August 12, 2025

Student Voices: Making new friends at the High School Journalism Institute

Standing in front of my dorm room door at Oregon State University, I ran into my first problem at the Oregonian’s

High School Journalism Institute

: getting it open. Twisting and turning the key didn’t seem to make the door budge and one of the resident assistants, Naia, also attempted to open it. It wasn’t until my dad finally stepped in and managed to figure out the key somehow that we finally got to enter my dorm room.

Once the door had swung open, I glanced around at the beige and white room that I would be inhabiting for a week. It had a wooden bed asking to be made and a desk calling me to set all my bags down. Then I glanced to my right and noticed my roommate.

On my one-and-a-half hour drive from Portland to Corvallis, I refused to let myself think about what the next week would bring. Don’t get me wrong, of course I was excited. But I knew that if I thought about what the High School Journalism Institute would include, I would get nervous.

As someone who came to this camp to meet similar minded journalists, I was stoked to meet new people, but I was also scared because I knew exactly zero people going into the camp.

The first friend I made at this camp was my roommate. Fun fact: no one told me there would be roommates. (It’s okay, but a heads up next time would be awesome.) She was such a nice, friendly face and making my first relationship of the camp helped calm some of my raging nerves.

Soon after meeting her, I headed down to the main entrance to be with everyone else who had arrived. A quick and bittersweet goodbye later, my dad left me standing in a circle full of the other aspiring journalists.

Small, quiet conversations broke out within the group, but I could definitely tell one thing: I was not the only person who was nervous.

I broke my silence when I started to bond with two other girls about shoes. As small and niche as it might seem, I was able to make my first couple of connections and I started to settle in.

Soon after, we were sent to lunch. Eating and talking to each other helped break the ice some more.

But the real event that got us to be comfortable with each other was the fear-inducing ropes course. While I have to admit that the zipline was fun, the metal coils of rope and over-the-top gear made the experience frightening.

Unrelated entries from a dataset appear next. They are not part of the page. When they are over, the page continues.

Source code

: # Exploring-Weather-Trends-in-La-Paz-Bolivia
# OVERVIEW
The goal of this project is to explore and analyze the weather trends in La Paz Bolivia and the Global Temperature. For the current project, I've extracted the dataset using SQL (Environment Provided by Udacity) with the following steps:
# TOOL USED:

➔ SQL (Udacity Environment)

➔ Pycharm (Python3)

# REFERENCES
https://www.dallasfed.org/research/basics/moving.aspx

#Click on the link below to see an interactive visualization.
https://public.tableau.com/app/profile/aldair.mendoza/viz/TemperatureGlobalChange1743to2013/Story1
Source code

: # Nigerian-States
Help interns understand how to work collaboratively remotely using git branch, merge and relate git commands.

We were in the blazing sun and high off the ground, so I guess you could say the ropes course was trauma-bonding. Walking back to the main campus afterward, a sense of community and togetherness settled over the group. I talked to multiple people on the walk back and instead of feeling like complete strangers, I started to feel like we all were classmates, or even friends.

In the evening, when Naia offered to take a group on a sunset walk, I jumped at the idea. Watching the sunset and walking in downtown Corvallis near dusk, I started to have deeper conversations with my fellow campmates. We shared snacks on the 7/11 run and talked about home lives. By the end of the first day, I couldn’t believe I had just met these people.

Now, four days in, I have made more connections. Finding likeminded friends who are reading the same book series, or listening to the same music artists, I wondered why I was so nervous in the beginning.

Who knew that journalists would have so much in common?